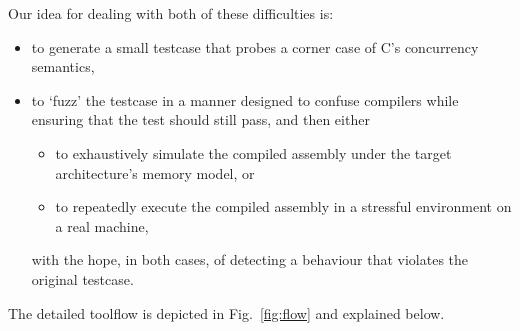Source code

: \documentclass[acmsmall,review]{acmart}
\begin{document}
Our idea for dealing with both of these difficulties is:
\begin{itemize}

\item to generate a small testcase that probes a corner case of C's concurrency semantics,
\item to `fuzz' the testcase in a manner designed to confuse compilers while ensuring that the test should still pass, and then either
\begin{itemize}
\item to exhaustively simulate the compiled assembly under the target architecture's memory model, or
\item to repeatedly execute the compiled assembly in a stressful environment on a real machine,
\end{itemize}
with the hope, in both cases, of detecting a behaviour that violates the original testcase.
\end{itemize}

The detailed toolflow is depicted in Fig.~\ref{fig:flow} and explained below.
\end{document}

——

■ **Problem requirements**:
Whenever the string "testcase" shows up on a line of the listing, copy that line.

■ **Exercise result**:
\item to generate a small testcase that probes a corner case of C's concurrency semantics,
\item to `fuzz' the testcase in a manner designed to confuse compilers while ensuring that the test should still pass, and then either
with the hope, in both cases, of detecting a behaviour that violates the original testcase.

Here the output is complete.